◆ **GOAL OF THE EXERCISE**
What you return must match the listing exactly, with every image removed.

◆ **DATA SECTION**
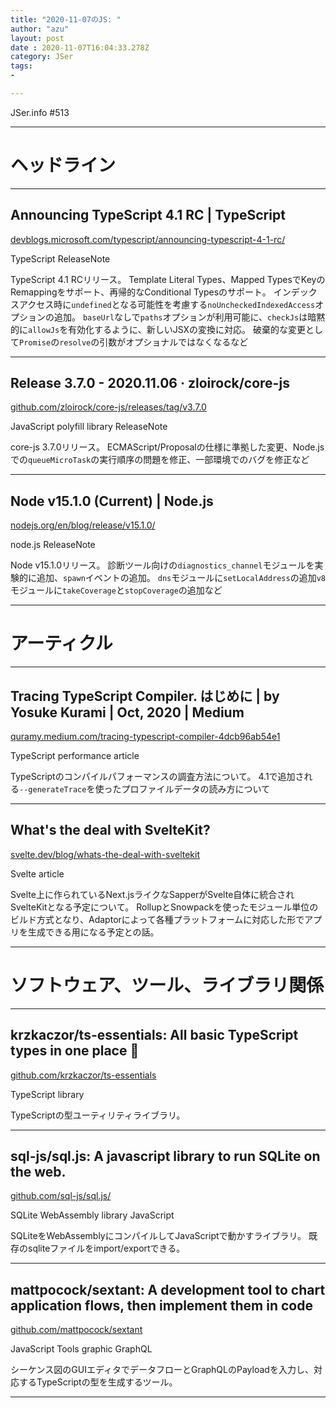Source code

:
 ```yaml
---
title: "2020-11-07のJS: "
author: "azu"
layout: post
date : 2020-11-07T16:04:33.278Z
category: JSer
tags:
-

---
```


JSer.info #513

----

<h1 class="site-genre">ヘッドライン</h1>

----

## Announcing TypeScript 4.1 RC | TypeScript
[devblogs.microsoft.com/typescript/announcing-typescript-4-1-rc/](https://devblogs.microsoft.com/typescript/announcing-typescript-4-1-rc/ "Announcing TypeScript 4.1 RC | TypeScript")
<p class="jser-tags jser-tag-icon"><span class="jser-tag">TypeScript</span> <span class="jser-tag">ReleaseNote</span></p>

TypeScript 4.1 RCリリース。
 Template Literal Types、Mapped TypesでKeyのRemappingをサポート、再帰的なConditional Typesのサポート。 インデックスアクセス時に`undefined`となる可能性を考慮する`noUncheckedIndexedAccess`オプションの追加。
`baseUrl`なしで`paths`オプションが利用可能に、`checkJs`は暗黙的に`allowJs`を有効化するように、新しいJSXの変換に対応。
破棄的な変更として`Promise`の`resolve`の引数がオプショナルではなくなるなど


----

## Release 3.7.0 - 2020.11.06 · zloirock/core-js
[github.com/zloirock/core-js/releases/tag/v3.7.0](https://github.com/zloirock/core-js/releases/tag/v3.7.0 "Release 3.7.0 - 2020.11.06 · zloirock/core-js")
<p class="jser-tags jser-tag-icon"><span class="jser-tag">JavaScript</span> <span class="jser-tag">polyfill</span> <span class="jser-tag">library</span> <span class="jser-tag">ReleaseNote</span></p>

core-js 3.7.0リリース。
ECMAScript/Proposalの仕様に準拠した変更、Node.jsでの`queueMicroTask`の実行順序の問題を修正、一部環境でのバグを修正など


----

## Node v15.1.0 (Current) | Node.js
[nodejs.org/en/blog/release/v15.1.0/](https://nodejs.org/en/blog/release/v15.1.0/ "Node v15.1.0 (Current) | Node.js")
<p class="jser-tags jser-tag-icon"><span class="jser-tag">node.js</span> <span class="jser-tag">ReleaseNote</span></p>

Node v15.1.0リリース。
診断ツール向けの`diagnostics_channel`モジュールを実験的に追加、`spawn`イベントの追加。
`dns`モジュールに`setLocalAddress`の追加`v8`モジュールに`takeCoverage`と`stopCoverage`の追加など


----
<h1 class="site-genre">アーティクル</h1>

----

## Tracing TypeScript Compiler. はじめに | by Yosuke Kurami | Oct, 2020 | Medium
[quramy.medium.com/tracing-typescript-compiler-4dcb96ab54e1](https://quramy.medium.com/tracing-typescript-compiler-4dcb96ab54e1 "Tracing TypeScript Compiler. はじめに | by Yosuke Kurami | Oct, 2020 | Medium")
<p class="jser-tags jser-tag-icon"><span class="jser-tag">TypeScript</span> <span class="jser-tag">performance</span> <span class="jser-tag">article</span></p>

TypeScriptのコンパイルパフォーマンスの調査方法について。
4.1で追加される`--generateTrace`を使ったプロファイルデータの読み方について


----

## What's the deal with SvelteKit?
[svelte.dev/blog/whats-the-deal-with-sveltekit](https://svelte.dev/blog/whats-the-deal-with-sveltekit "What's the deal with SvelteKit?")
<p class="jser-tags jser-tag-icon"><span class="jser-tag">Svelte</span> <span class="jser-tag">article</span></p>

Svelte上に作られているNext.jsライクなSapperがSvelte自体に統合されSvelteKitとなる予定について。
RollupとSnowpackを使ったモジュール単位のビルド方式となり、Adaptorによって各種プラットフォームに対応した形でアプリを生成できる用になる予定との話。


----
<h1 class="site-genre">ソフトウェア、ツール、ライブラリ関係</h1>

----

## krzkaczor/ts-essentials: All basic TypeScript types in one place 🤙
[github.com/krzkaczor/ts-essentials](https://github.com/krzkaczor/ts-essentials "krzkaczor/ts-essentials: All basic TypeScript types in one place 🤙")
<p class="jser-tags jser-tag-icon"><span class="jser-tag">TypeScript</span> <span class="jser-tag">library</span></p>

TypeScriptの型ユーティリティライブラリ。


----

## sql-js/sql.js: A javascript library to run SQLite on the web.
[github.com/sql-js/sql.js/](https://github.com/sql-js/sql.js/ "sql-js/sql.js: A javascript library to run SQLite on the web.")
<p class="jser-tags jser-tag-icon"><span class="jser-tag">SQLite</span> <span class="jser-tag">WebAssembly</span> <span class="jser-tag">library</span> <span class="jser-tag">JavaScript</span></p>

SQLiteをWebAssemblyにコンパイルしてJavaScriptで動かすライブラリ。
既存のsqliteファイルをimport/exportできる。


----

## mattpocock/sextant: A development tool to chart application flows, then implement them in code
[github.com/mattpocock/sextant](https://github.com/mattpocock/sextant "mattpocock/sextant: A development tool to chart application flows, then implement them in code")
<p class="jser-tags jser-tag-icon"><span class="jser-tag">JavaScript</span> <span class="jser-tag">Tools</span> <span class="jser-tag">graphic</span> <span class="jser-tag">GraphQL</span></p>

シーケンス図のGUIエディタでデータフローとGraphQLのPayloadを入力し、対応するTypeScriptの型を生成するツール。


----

◆ **WRITTEN SOLUTION**
Source code

:
 ```yaml
---
title: "2020-11-07のJS: "
author: "azu"
layout: post
date : 2020-11-07T16:04:33.278Z
category: JSer
tags:
-

---
```


JSer.info #513

----

<h1 class="site-genre">ヘッドライン</h1>

----

## Announcing TypeScript 4.1 RC | TypeScript
[devblogs.microsoft.com/typescript/announcing-typescript-4-1-rc/](https://devblogs.microsoft.com/typescript/announcing-typescript-4-1-rc/ "Announcing TypeScript 4.1 RC | TypeScript")
<p class="jser-tags jser-tag-icon"><span class="jser-tag">TypeScript</span> <span class="jser-tag">ReleaseNote</span></p>

TypeScript 4.1 RCリリース。
 Template Literal Types、Mapped TypesでKeyのRemappingをサポート、再帰的なConditional Typesのサポート。 インデックスアクセス時に`undefined`となる可能性を考慮する`noUncheckedIndexedAccess`オプションの追加。
`baseUrl`なしで`paths`オプションが利用可能に、`checkJs`は暗黙的に`allowJs`を有効化するように、新しいJSXの変換に対応。
破棄的な変更として`Promise`の`resolve`の引数がオプショナルではなくなるなど


----

## Release 3.7.0 - 2020.11.06 · zloirock/core-js
[github.com/zloirock/core-js/releases/tag/v3.7.0](https://github.com/zloirock/core-js/releases/tag/v3.7.0 "Release 3.7.0 - 2020.11.06 · zloirock/core-js")
<p class="jser-tags jser-tag-icon"><span class="jser-tag">JavaScript</span> <span class="jser-tag">polyfill</span> <span class="jser-tag">library</span> <span class="jser-tag">ReleaseNote</span></p>

core-js 3.7.0リリース。
ECMAScript/Proposalの仕様に準拠した変更、Node.jsでの`queueMicroTask`の実行順序の問題を修正、一部環境でのバグを修正など


----

## Node v15.1.0 (Current) | Node.js
[nodejs.org/en/blog/release/v15.1.0/](https://nodejs.org/en/blog/release/v15.1.0/ "Node v15.1.0 (Current) | Node.js")
<p class="jser-tags jser-tag-icon"><span class="jser-tag">node.js</span> <span class="jser-tag">ReleaseNote</span></p>

Node v15.1.0リリース。
診断ツール向けの`diagnostics_channel`モジュールを実験的に追加、`spawn`イベントの追加。
`dns`モジュールに`setLocalAddress`の追加`v8`モジュールに`takeCoverage`と`stopCoverage`の追加など


----
<h1 class="site-genre">アーティクル</h1>

----

## Tracing TypeScript Compiler. はじめに | by Yosuke Kurami | Oct, 2020 | Medium
[quramy.medium.com/tracing-typescript-compiler-4dcb96ab54e1](https://quramy.medium.com/tracing-typescript-compiler-4dcb96ab54e1 "Tracing TypeScript Compiler. はじめに | by Yosuke Kurami | Oct, 2020 | Medium")
<p class="jser-tags jser-tag-icon"><span class="jser-tag">TypeScript</span> <span class="jser-tag">performance</span> <span class="jser-tag">article</span></p>

TypeScriptのコンパイルパフォーマンスの調査方法について。
4.1で追加される`--generateTrace`を使ったプロファイルデータの読み方について


----

## What's the deal with SvelteKit?
[svelte.dev/blog/whats-the-deal-with-sveltekit](https://svelte.dev/blog/whats-the-deal-with-sveltekit "What's the deal with SvelteKit?")
<p class="jser-tags jser-tag-icon"><span class="jser-tag">Svelte</span> <span class="jser-tag">article</span></p>

Svelte上に作られているNext.jsライクなSapperがSvelte自体に統合されSvelteKitとなる予定について。
RollupとSnowpackを使ったモジュール単位のビルド方式となり、Adaptorによって各種プラットフォームに対応した形でアプリを生成できる用になる予定との話。


----
<h1 class="site-genre">ソフトウェア、ツール、ライブラリ関係</h1>

----

## krzkaczor/ts-essentials: All basic TypeScript types in one place 🤙
[github.com/krzkaczor/ts-essentials](https://github.com/krzkaczor/ts-essentials "krzkaczor/ts-essentials: All basic TypeScript types in one place 🤙")
<p class="jser-tags jser-tag-icon"><span class="jser-tag">TypeScript</span> <span class="jser-tag">library</span></p>

TypeScriptの型ユーティリティライブラリ。


----

## sql-js/sql.js: A javascript library to run SQLite on the web.
[github.com/sql-js/sql.js/](https://github.com/sql-js/sql.js/ "sql-js/sql.js: A javascript library to run SQLite on the web.")
<p class="jser-tags jser-tag-icon"><span class="jser-tag">SQLite</span> <span class="jser-tag">WebAssembly</span> <span class="jser-tag">library</span> <span class="jser-tag">JavaScript</span></p>

SQLiteをWebAssemblyにコンパイルしてJavaScriptで動かすライブラリ。
既存のsqliteファイルをimport/exportできる。


----

## mattpocock/sextant: A development tool to chart application flows, then implement them in code
[github.com/mattpocock/sextant](https://github.com/mattpocock/sextant "mattpocock/sextant: A development tool to chart application flows, then implement them in code")
<p class="jser-tags jser-tag-icon"><span class="jser-tag">JavaScript</span> <span class="jser-tag">Tools</span> <span class="jser-tag">graphic</span> <span class="jser-tag">GraphQL</span></p>

シーケンス図のGUIエディタでデータフローとGraphQLのPayloadを入力し、対応するTypeScriptの型を生成するツール。


----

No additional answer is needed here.